#### DATA ####

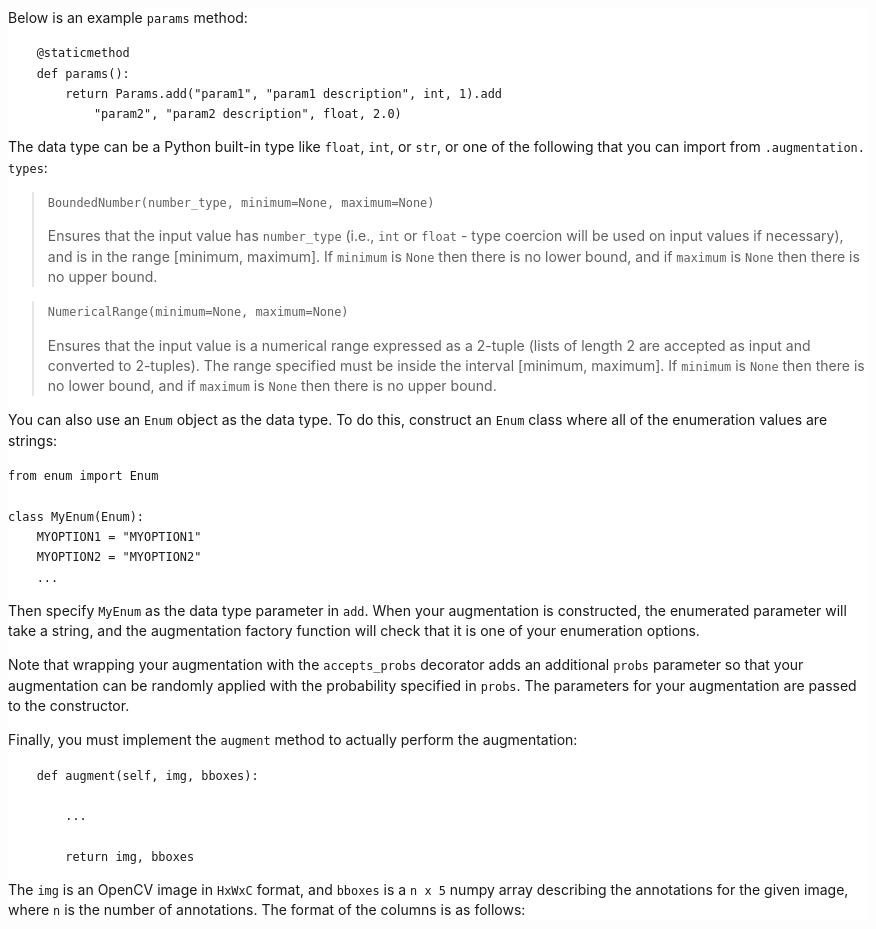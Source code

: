 Below is an example `params` method:
		
		@staticmethod
		def params():
			return Params.add("param1", "param1 description", int, 1).add
				"param2", "param2 description", float, 2.0)

The data type can be a Python built-in type like `float`, `int`, or `str`, or
one of the following that you can import from `.augmentation.types`:

> `BoundedNumber(number_type, minimum=None, maximum=None)`
>
> Ensures that the input value has `number_type` (i.e., `int` or
> `float` - type coercion will be used on input values if necessary),
> and is in the range [minimum, maximum]. If `minimum` is `None` then
> there is no lower bound, and if `maximum` is `None` then there is no
> upper bound.

> `NumericalRange(minimum=None, maximum=None)`
>
> Ensures that the input value is a numerical range expressed as a 2-tuple
> (lists of length 2 are accepted as input and converted to 2-tuples). The
> range specified must be inside the interval [minimum, maximum].
> If `minimum` is `None` then there is no lower bound, and if `maximum` is
> `None` then there is no upper bound.

You can also use an `Enum` object as the data type. To do this, construct an
`Enum` class where all of the enumeration values are strings:

	from enum import Enum
	
	class MyEnum(Enum):
		MYOPTION1 = "MYOPTION1"
		MYOPTION2 = "MYOPTION2"
		...

Then specify `MyEnum` as the data type parameter in `add`. When your
augmentation is constructed, the enumerated parameter will take a string,
and the augmentation factory function will check that it is one of your
enumeration options.

Note that wrapping your augmentation with the
`accepts_probs` decorator adds an additional `probs` parameter so that
your augmentation can be randomly applied with the probability
specified in `probs`. The parameters for your augmentation are passed
to the constructor.

Finally, you must implement the `augment` method to actually perform the
augmentation:
	    
		def augment(self, img, bboxes):
			
			...
			
			return img, bboxes

The `img` is an OpenCV image in `HxWxC` format, and `bboxes`
is a `n x 5` numpy array describing the annotations for the given
image, where `n` is the number of annotations. The format of the
columns is as follows:
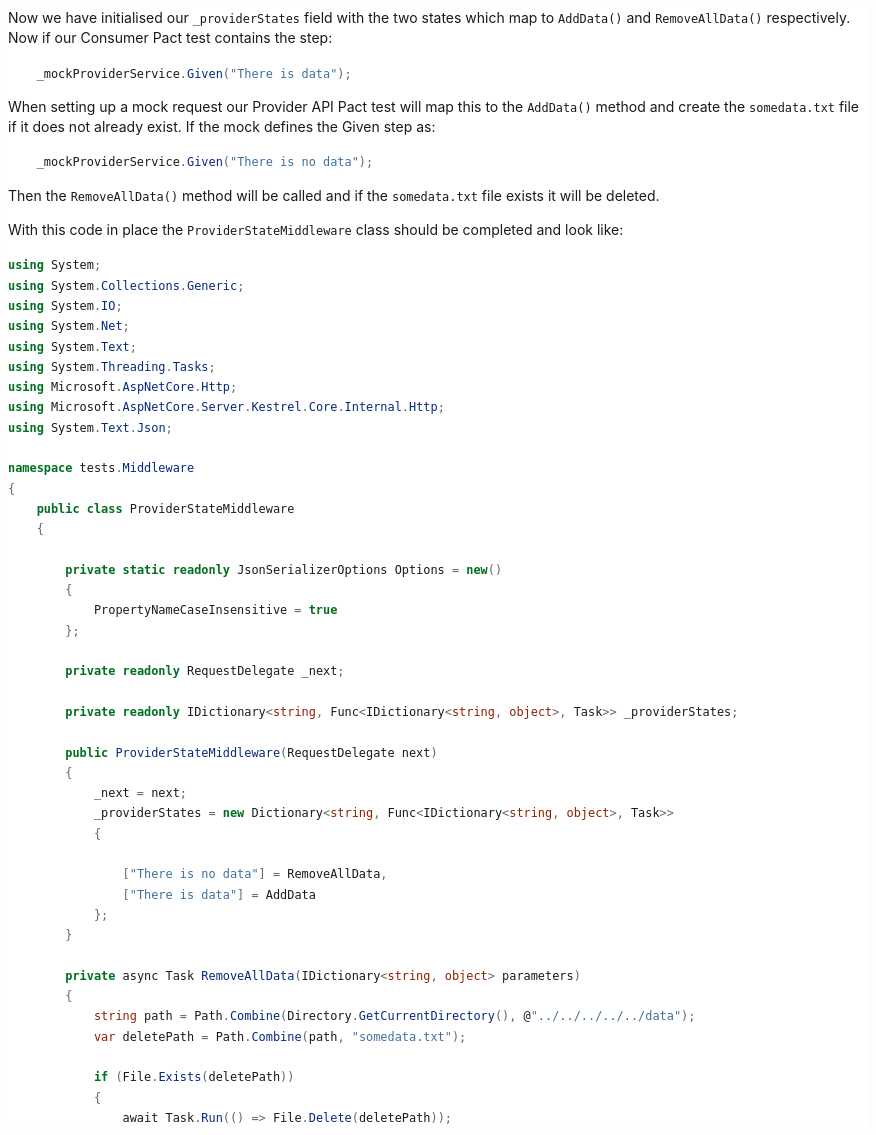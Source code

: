 Now we have initialised our ```_providerStates``` field with the two states which map to
```AddData()``` and ```RemoveAllData()``` respectively. Now if our Consumer Pact test
contains the step:

```csharp
    _mockProviderService.Given("There is data");
```

When setting up a mock request our Provider API Pact test will map this to the
```AddData()``` method and create the ```somedata.txt``` file if it does not already exist.
If the mock defines the Given step as:

```csharp
    _mockProviderService.Given("There is no data");
```

Then the ```RemoveAllData()``` method will be called and if the ```somedata.txt``` file
exists it will be deleted.

With this code in place the ```ProviderStateMiddleware``` class should be completed and
look like:

```csharp
using System;
using System.Collections.Generic;
using System.IO;
using System.Net;
using System.Text;
using System.Threading.Tasks;
using Microsoft.AspNetCore.Http;
using Microsoft.AspNetCore.Server.Kestrel.Core.Internal.Http;
using System.Text.Json;

namespace tests.Middleware
{
    public class ProviderStateMiddleware
    {

        private static readonly JsonSerializerOptions Options = new()
        {
            PropertyNameCaseInsensitive = true
        };

        private readonly RequestDelegate _next;

        private readonly IDictionary<string, Func<IDictionary<string, object>, Task>> _providerStates;

        public ProviderStateMiddleware(RequestDelegate next)
        {
            _next = next;
            _providerStates = new Dictionary<string, Func<IDictionary<string, object>, Task>>
            {

                ["There is no data"] = RemoveAllData,
                ["There is data"] = AddData
            };
        }

        private async Task RemoveAllData(IDictionary<string, object> parameters)
        {
            string path = Path.Combine(Directory.GetCurrentDirectory(), @"../../../../../data");
            var deletePath = Path.Combine(path, "somedata.txt");

            if (File.Exists(deletePath))
            {
                await Task.Run(() => File.Delete(deletePath));
```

####

EXERCISE DETAILS:
All of the lines above should be printed exactly, minus the pictures.

RESULT BELOW:
Source code

: Below is an example `params` method:
		
		@staticmethod
		def params():
			return Params.add("param1", "param1 description", int, 1).add
				"param2", "param2 description", float, 2.0)

The data type can be a Python built-in type like `float`, `int`, or `str`, or
one of the following that you can import from `.augmentation.types`:

> `BoundedNumber(number_type, minimum=None, maximum=None)`
>
> Ensures that the input value has `number_type` (i.e., `int` or
> `float` - type coercion will be used on input values if necessary),
> and is in the range [minimum, maximum]. If `minimum` is `None` then
> there is no lower bound, and if `maximum` is `None` then there is no
> upper bound.

> `NumericalRange(minimum=None, maximum=None)`
>
> Ensures that the input value is a numerical range expressed as a 2-tuple
> (lists of length 2 are accepted as input and converted to 2-tuples). The
> range specified must be inside the interval [minimum, maximum].
> If `minimum` is `None` then there is no lower bound, and if `maximum` is
> `None` then there is no upper bound.

You can also use an `Enum` object as the data type. To do this, construct an
`Enum` class where all of the enumeration values are strings:

	from enum import Enum
	
	class MyEnum(Enum):
		MYOPTION1 = "MYOPTION1"
		MYOPTION2 = "MYOPTION2"
		...

Then specify `MyEnum` as the data type parameter in `add`. When your
augmentation is constructed, the enumerated parameter will take a string,
and the augmentation factory function will check that it is one of your
enumeration options.

Note that wrapping your augmentation with the
`accepts_probs` decorator adds an additional `probs` parameter so that
your augmentation can be randomly applied with the probability
specified in `probs`. The parameters for your augmentation are passed
to the constructor.

Finally, you must implement the `augment` method to actually perform the
augmentation:
	    
		def augment(self, img, bboxes):
			
			...
			
			return img, bboxes

The `img` is an OpenCV image in `HxWxC` format, and `bboxes`
is a `n x 5` numpy array describing the annotations for the given
image, where `n` is the number of annotations. The format of the
columns is as follows:
Source code

: Now we have initialised our ```_providerStates``` field with the two states which map to
```AddData()``` and ```RemoveAllData()``` respectively. Now if our Consumer Pact test
contains the step:

```csharp
    _mockProviderService.Given("There is data");
```

When setting up a mock request our Provider API Pact test will map this to the
```AddData()``` method and create the ```somedata.txt``` file if it does not already exist.
If the mock defines the Given step as:

```csharp
    _mockProviderService.Given("There is no data");
```

Then the ```RemoveAllData()``` method will be called and if the ```somedata.txt``` file
exists it will be deleted.

With this code in place the ```ProviderStateMiddleware``` class should be completed and
look like:

```csharp
using System;
using System.Collections.Generic;
using System.IO;
using System.Net;
using System.Text;
using System.Threading.Tasks;
using Microsoft.AspNetCore.Http;
using Microsoft.AspNetCore.Server.Kestrel.Core.Internal.Http;
using System.Text.Json;

namespace tests.Middleware
{
    public class ProviderStateMiddleware
    {

        private static readonly JsonSerializerOptions Options = new()
        {
            PropertyNameCaseInsensitive = true
        };

        private readonly RequestDelegate _next;

        private readonly IDictionary<string, Func<IDictionary<string, object>, Task>> _providerStates;

        public ProviderStateMiddleware(RequestDelegate next)
        {
            _next = next;
            _providerStates = new Dictionary<string, Func<IDictionary<string, object>, Task>>
            {

                ["There is no data"] = RemoveAllData,
                ["There is data"] = AddData
            };
        }

        private async Task RemoveAllData(IDictionary<string, object> parameters)
        {
            string path = Path.Combine(Directory.GetCurrentDirectory(), @"../../../../../data");
            var deletePath = Path.Combine(path, "somedata.txt");

            if (File.Exists(deletePath))
            {
                await Task.Run(() => File.Delete(deletePath));
```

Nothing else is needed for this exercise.